(Data excerpts)
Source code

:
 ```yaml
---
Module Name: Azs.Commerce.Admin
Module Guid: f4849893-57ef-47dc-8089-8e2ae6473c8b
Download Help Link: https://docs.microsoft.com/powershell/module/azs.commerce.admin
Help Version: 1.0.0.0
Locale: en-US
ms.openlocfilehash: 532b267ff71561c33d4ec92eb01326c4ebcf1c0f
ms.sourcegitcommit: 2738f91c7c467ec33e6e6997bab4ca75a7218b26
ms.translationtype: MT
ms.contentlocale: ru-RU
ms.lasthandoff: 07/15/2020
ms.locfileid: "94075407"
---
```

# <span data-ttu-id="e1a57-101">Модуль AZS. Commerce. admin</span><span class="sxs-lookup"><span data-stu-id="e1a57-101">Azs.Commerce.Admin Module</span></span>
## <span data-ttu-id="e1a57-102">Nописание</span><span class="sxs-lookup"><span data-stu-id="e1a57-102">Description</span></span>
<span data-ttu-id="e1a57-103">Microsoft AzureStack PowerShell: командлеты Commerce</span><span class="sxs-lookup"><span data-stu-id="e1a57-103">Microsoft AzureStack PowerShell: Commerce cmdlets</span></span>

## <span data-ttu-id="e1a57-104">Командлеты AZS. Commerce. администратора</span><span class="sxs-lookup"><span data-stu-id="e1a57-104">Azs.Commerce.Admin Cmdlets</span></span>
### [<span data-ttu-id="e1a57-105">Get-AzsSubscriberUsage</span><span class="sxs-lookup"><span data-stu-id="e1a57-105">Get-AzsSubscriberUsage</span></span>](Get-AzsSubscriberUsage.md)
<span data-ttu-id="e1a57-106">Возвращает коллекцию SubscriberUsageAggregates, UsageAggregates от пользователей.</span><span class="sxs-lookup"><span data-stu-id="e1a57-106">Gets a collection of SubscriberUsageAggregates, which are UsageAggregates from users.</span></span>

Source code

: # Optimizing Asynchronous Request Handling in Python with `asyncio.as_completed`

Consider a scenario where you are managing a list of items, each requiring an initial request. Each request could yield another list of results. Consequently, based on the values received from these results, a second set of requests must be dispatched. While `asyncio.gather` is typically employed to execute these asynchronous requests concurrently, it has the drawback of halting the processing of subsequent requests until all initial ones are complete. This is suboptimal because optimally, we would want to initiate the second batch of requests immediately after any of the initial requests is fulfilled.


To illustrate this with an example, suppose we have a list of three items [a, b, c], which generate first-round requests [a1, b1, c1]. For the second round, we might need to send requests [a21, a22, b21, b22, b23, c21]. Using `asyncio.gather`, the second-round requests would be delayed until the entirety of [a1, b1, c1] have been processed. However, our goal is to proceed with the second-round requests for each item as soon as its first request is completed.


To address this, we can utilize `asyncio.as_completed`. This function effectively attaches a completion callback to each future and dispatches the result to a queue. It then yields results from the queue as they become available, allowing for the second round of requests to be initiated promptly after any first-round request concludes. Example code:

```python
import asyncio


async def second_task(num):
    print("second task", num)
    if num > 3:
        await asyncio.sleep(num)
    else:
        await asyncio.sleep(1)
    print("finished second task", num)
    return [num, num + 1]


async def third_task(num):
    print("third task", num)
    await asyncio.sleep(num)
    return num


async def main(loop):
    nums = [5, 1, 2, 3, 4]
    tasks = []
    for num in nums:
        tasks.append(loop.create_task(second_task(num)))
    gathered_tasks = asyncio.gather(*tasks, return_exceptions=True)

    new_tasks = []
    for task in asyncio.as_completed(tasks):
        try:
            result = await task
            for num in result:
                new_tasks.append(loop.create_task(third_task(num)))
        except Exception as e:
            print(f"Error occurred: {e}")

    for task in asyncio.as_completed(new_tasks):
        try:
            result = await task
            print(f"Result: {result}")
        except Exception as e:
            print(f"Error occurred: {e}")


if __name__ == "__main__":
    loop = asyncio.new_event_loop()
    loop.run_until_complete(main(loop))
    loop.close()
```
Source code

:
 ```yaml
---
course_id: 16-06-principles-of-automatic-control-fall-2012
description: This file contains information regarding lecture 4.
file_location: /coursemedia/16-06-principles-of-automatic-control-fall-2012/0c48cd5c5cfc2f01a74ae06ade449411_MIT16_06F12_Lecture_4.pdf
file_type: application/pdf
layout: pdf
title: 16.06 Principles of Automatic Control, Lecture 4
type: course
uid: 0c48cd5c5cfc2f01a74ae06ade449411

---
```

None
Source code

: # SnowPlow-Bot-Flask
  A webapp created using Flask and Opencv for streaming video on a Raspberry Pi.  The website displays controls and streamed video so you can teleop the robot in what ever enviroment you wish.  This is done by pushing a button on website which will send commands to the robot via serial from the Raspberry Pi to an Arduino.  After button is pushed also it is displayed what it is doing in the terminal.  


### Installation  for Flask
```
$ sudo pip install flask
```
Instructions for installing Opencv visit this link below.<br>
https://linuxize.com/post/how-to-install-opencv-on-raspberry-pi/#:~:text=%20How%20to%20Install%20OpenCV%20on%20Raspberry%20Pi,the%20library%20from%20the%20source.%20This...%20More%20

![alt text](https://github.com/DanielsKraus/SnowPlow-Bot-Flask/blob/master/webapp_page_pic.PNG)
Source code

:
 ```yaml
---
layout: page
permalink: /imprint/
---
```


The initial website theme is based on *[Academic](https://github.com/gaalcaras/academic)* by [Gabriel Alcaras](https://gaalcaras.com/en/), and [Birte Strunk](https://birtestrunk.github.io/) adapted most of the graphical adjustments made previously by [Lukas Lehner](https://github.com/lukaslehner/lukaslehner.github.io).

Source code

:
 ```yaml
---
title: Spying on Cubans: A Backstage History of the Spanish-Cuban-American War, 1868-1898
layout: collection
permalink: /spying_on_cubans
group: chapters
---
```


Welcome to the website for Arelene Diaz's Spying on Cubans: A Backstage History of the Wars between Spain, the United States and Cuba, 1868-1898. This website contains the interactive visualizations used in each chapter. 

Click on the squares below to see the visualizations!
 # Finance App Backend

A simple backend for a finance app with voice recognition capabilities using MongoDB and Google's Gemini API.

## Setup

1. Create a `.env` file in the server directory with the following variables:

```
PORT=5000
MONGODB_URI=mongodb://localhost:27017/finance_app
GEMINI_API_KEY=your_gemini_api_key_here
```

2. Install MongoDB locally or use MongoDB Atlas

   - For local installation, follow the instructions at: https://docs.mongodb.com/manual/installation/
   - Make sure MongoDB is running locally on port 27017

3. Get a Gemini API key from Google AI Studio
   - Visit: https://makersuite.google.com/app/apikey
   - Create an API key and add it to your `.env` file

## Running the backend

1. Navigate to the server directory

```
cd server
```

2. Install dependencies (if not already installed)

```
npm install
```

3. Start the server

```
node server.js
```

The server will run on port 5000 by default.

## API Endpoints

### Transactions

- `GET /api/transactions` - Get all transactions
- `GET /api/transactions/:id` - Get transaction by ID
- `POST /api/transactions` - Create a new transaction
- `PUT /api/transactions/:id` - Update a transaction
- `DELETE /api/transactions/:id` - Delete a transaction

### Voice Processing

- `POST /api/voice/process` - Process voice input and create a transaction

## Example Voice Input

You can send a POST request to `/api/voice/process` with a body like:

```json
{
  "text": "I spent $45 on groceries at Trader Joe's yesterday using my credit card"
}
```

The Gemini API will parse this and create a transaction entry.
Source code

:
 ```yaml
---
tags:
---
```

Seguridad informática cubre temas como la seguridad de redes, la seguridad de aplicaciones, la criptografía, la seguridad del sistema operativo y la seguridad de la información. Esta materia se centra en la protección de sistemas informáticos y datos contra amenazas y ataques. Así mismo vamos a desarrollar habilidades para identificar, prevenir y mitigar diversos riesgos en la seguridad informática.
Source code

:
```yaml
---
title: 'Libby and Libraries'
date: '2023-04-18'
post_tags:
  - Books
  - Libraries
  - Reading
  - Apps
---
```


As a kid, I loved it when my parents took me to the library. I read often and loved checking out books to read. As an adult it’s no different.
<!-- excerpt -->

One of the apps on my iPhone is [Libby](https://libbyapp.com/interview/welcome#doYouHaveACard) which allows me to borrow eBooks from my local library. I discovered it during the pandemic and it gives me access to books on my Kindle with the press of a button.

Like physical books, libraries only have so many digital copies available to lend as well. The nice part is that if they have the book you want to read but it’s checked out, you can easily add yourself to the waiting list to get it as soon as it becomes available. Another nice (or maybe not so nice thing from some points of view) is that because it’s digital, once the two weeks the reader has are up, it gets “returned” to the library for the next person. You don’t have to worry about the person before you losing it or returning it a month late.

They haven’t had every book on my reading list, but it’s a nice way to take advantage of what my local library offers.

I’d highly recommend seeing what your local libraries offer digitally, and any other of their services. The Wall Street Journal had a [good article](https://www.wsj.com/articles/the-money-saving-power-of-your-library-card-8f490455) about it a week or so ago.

> **Problem statement**:
All lines of the records containing "append" should be shown.

> **Result of the exercise**:
        tasks.append(loop.create_task(second_task(num)))
                new_tasks.append(loop.create_task(third_task(num)))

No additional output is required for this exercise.